Output nothing but the line containing "来自中国的学生占到澳大利亚各" and the lines after it through the end of the material below, each reproduced exactly.

▽

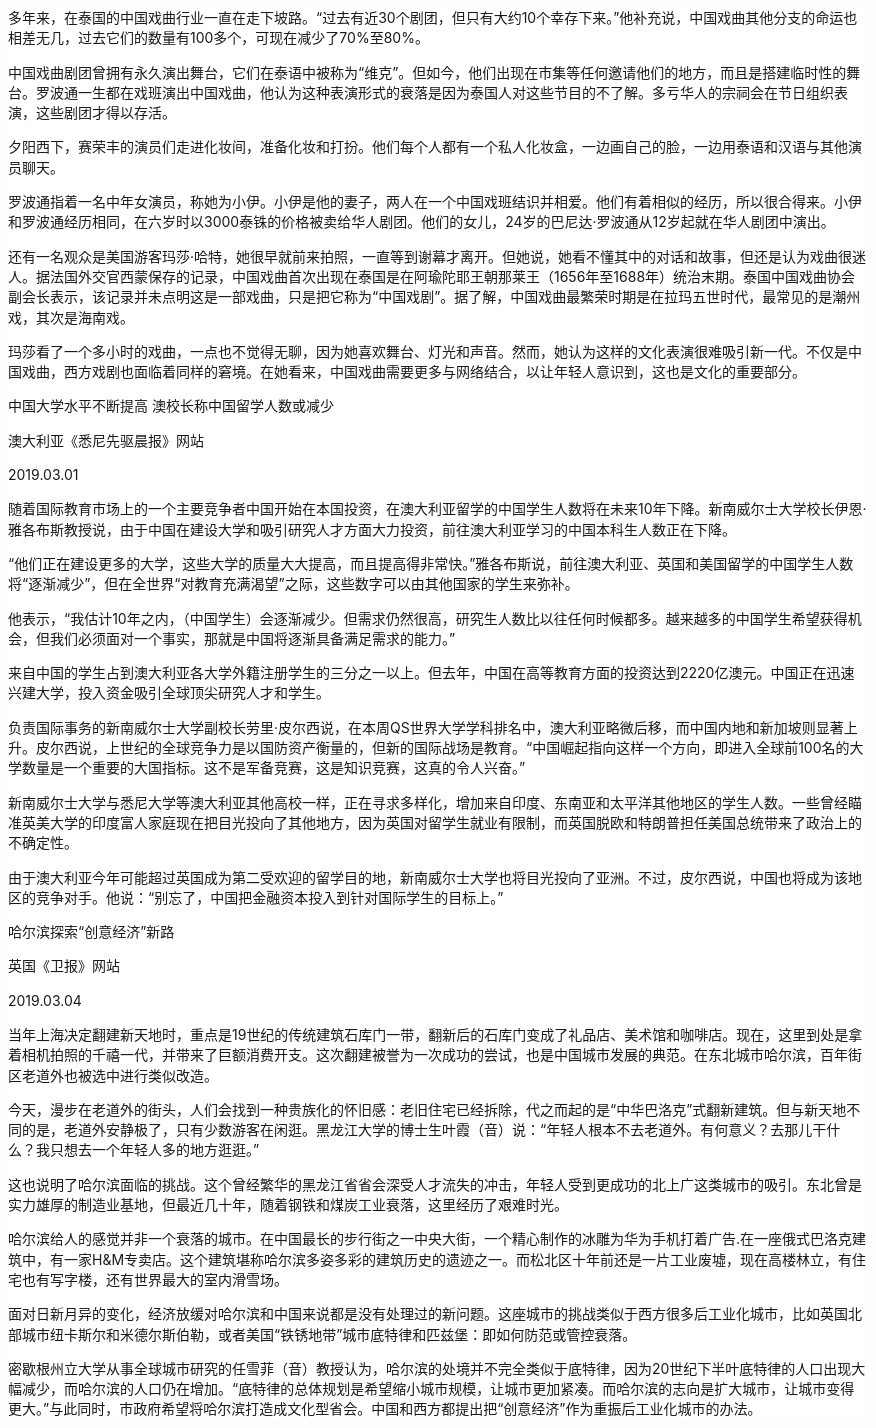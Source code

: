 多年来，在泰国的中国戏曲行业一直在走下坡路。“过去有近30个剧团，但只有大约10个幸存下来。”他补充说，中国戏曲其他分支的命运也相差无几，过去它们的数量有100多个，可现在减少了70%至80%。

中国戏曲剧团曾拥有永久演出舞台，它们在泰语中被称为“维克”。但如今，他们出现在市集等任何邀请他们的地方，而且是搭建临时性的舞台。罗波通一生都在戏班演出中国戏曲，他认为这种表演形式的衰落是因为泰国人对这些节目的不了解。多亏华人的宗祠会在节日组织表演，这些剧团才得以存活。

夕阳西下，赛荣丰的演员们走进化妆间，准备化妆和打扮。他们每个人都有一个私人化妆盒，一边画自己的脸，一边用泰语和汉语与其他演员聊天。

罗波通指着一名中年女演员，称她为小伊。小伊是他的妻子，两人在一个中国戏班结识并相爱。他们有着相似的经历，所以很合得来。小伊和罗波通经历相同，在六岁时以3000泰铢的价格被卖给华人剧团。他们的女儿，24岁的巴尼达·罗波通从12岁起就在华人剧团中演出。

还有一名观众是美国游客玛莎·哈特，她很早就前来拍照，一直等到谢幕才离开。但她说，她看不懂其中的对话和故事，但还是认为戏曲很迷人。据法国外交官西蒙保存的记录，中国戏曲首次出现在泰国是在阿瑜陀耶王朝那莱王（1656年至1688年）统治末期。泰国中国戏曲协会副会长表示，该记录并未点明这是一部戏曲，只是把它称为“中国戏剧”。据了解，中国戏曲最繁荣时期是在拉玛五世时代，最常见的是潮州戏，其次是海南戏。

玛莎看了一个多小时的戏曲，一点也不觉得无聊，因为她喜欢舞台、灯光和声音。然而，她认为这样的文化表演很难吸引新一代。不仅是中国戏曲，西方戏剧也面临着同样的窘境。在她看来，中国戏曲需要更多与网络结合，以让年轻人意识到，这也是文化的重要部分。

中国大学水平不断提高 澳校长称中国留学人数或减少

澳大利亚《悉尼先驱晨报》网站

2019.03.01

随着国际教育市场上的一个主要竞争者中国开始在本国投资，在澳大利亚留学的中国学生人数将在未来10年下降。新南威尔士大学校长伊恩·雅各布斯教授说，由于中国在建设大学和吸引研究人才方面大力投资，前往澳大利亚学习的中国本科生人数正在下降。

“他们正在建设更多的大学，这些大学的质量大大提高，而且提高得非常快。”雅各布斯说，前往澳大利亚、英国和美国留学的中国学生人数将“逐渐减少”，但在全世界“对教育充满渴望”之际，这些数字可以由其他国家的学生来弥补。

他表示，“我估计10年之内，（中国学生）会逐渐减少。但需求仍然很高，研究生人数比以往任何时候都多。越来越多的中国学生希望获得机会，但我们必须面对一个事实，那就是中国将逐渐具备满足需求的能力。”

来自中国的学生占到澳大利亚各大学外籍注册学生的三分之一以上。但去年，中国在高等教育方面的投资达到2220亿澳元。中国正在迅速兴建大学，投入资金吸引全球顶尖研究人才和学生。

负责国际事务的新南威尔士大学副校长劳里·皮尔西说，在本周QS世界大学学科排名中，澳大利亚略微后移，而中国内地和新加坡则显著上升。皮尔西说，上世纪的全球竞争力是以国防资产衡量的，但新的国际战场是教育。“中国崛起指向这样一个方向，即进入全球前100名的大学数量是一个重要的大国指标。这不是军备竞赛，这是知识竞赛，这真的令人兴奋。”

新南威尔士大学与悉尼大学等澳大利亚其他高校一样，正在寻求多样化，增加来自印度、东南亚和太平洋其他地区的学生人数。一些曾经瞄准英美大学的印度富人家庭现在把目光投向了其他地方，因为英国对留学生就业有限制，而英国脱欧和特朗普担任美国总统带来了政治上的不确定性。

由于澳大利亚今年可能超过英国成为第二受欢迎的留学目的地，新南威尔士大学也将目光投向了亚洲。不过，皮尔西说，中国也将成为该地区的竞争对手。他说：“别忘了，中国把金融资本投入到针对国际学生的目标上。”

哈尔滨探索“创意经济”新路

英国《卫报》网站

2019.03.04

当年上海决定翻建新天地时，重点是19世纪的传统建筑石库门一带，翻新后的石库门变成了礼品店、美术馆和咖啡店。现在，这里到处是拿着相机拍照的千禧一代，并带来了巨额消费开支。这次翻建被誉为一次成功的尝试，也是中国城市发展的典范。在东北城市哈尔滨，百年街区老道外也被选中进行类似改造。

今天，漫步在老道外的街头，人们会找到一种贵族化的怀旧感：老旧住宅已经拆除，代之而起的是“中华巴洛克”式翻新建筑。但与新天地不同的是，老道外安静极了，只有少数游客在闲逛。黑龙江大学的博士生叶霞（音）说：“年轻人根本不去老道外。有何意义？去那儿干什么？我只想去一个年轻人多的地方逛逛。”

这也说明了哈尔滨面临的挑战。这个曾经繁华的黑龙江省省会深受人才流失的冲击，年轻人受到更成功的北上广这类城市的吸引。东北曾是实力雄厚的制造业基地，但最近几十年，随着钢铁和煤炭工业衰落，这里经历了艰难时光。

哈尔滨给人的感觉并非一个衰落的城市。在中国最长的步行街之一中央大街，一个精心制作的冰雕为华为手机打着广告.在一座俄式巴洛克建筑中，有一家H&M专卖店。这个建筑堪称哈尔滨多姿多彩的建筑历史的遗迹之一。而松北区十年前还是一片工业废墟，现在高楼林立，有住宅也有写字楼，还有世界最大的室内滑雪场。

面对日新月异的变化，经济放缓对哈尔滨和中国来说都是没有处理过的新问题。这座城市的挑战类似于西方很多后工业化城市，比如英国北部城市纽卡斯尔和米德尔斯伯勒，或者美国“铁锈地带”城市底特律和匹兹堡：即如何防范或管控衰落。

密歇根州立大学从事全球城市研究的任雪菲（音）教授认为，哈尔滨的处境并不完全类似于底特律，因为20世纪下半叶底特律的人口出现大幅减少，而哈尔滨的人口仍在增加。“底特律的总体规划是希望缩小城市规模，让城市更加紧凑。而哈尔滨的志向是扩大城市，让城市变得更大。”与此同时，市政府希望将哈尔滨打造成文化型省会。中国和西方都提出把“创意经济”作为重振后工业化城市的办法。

△

▸ **Answer to this problem**
来自中国的学生占到澳大利亚各大学外籍注册学生的三分之一以上。但去年，中国在高等教育方面的投资达到2220亿澳元。中国正在迅速兴建大学，投入资金吸引全球顶尖研究人才和学生。

负责国际事务的新南威尔士大学副校长劳里·皮尔西说，在本周QS世界大学学科排名中，澳大利亚略微后移，而中国内地和新加坡则显著上升。皮尔西说，上世纪的全球竞争力是以国防资产衡量的，但新的国际战场是教育。“中国崛起指向这样一个方向，即进入全球前100名的大学数量是一个重要的大国指标。这不是军备竞赛，这是知识竞赛，这真的令人兴奋。”

新南威尔士大学与悉尼大学等澳大利亚其他高校一样，正在寻求多样化，增加来自印度、东南亚和太平洋其他地区的学生人数。一些曾经瞄准英美大学的印度富人家庭现在把目光投向了其他地方，因为英国对留学生就业有限制，而英国脱欧和特朗普担任美国总统带来了政治上的不确定性。

由于澳大利亚今年可能超过英国成为第二受欢迎的留学目的地，新南威尔士大学也将目光投向了亚洲。不过，皮尔西说，中国也将成为该地区的竞争对手。他说：“别忘了，中国把金融资本投入到针对国际学生的目标上。”

哈尔滨探索“创意经济”新路

英国《卫报》网站

2019.03.04

当年上海决定翻建新天地时，重点是19世纪的传统建筑石库门一带，翻新后的石库门变成了礼品店、美术馆和咖啡店。现在，这里到处是拿着相机拍照的千禧一代，并带来了巨额消费开支。这次翻建被誉为一次成功的尝试，也是中国城市发展的典范。在东北城市哈尔滨，百年街区老道外也被选中进行类似改造。

今天，漫步在老道外的街头，人们会找到一种贵族化的怀旧感：老旧住宅已经拆除，代之而起的是“中华巴洛克”式翻新建筑。但与新天地不同的是，老道外安静极了，只有少数游客在闲逛。黑龙江大学的博士生叶霞（音）说：“年轻人根本不去老道外。有何意义？去那儿干什么？我只想去一个年轻人多的地方逛逛。”

这也说明了哈尔滨面临的挑战。这个曾经繁华的黑龙江省省会深受人才流失的冲击，年轻人受到更成功的北上广这类城市的吸引。东北曾是实力雄厚的制造业基地，但最近几十年，随着钢铁和煤炭工业衰落，这里经历了艰难时光。

哈尔滨给人的感觉并非一个衰落的城市。在中国最长的步行街之一中央大街，一个精心制作的冰雕为华为手机打着广告.在一座俄式巴洛克建筑中，有一家H&M专卖店。这个建筑堪称哈尔滨多姿多彩的建筑历史的遗迹之一。而松北区十年前还是一片工业废墟，现在高楼林立，有住宅也有写字楼，还有世界最大的室内滑雪场。

面对日新月异的变化，经济放缓对哈尔滨和中国来说都是没有处理过的新问题。这座城市的挑战类似于西方很多后工业化城市，比如英国北部城市纽卡斯尔和米德尔斯伯勒，或者美国“铁锈地带”城市底特律和匹兹堡：即如何防范或管控衰落。

密歇根州立大学从事全球城市研究的任雪菲（音）教授认为，哈尔滨的处境并不完全类似于底特律，因为20世纪下半叶底特律的人口出现大幅减少，而哈尔滨的人口仍在增加。“底特律的总体规划是希望缩小城市规模，让城市更加紧凑。而哈尔滨的志向是扩大城市，让城市变得更大。”与此同时，市政府希望将哈尔滨打造成文化型省会。中国和西方都提出把“创意经济”作为重振后工业化城市的办法。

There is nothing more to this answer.